This work addresses the challenge of ensuring safety in nonlinear systems subject to unmatched disturbances that cannot be directly canceled by control inputs. To this end, a unified safe control framework is proposed by integrating optimal decay control barrier functions (Optimal Decay CBF), input-to-state safety (ISSf) theory, and backstepping design. The approach establishes a general construction mechanism for ISSf-CBFs applicable to both strict-feedback and double-relative-degree systems, significantly extending the applicability of safety-critical control to systems with unmatched uncertainties. Numerical simulations on an inverted pendulum and a planar quadrotor demonstrate that the proposed method effectively guarantees system safety even under strong unmatched disturbances.

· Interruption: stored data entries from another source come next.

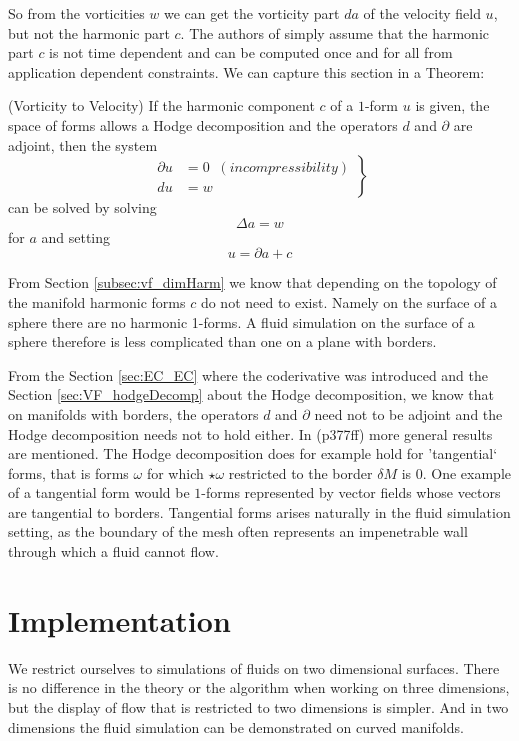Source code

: So from the vorticities $w$ we can get the vorticity part $da$ of the velocity field $u$, but not the harmonic part $c$. The authors of \cite{simplicialFluids} simply assume that the harmonic part $c$ is not time dependent and can be computed once and for all from application dependent constraints. We can capture this section in a Theorem:

\begin{thm} \label{thm:vort2vel}(Vorticity to Velocity) If the harmonic component $c$ of a $1$-form $u$ is given, the space of forms allows a Hodge decomposition and the operators $d$ and $\partial$ are adjoint, then the system
\begin{equation}\left.\begin{aligned}\partial u &= 0 \;\; (incompressibility) \\ 
du &= w \end{aligned}\right\}\end{equation}
can be solved by solving 
\[\Delta a = w\]
for $a$ and setting
\[u = \partial a + c\]
\end{thm}

From Section \ref{subsec:vf_dimHarm} we know that depending on the topology of the manifold harmonic forms $c$ do not need to exist. Namely on the surface of a sphere there are no harmonic 1-forms. A fluid simulation on the surface of a sphere therefore is less complicated than one on a plane with borders. 

From the Section \ref{sec:EC_EC} where the coderivative was introduced and the Section \ref{sec:VF_hodgeDecomp} about the Hodge decomposition, we know that on manifolds with borders, the operators $d$ and $\partial$ need not to be adjoint and the Hodge decomposition needs not to hold either. In \cite{FRANKEL11} (p377ff) more general results are mentioned. The Hodge decomposition does for example hold for 'tangential` forms, that is forms $\omega$ for which $\star\omega$ restricted to the border $\delta M$ is 0. One example of a tangential form would be $1$-forms represented by vector fields whose vectors are tangential to borders. Tangential forms arises naturally in the fluid simulation setting, as the boundary of the mesh often represents an impenetrable wall through which a fluid cannot flow.

\section{Implementation}
We restrict ourselves to simulations of fluids on two dimensional surfaces. There is no difference in the theory or the algorithm when working on three dimensions, but the display of flow that is restricted to two dimensions is simpler. And in two dimensions the fluid simulation can be demonstrated on curved manifolds.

Guaranteeing safety in the presence of unmatched disturbances -- uncertainties that cannot be directly canceled by the control input -- remains a key challenge in nonlinear control. This paper presents a constructive approach to safety-critical control of nonlinear systems with unmatched disturbances. We first present a generalization of the input-to-state safety (ISSf) framework for systems with these uncertainties using the recently developed notion of an Optimal Decay CBF, which provides more flexibility for satisfying the associated Lyapunov-like conditions for safety. From there, we outline a procedure for constructing ISSf-CBFs for two relevant classes of systems with unmatched uncertainties: i) strict-feedback systems; ii) dual-relative-degree systems, which are similar to differentially flat systems. Our theoretical results are illustrated via numerical simulations of an inverted pendulum and planar quadrotor.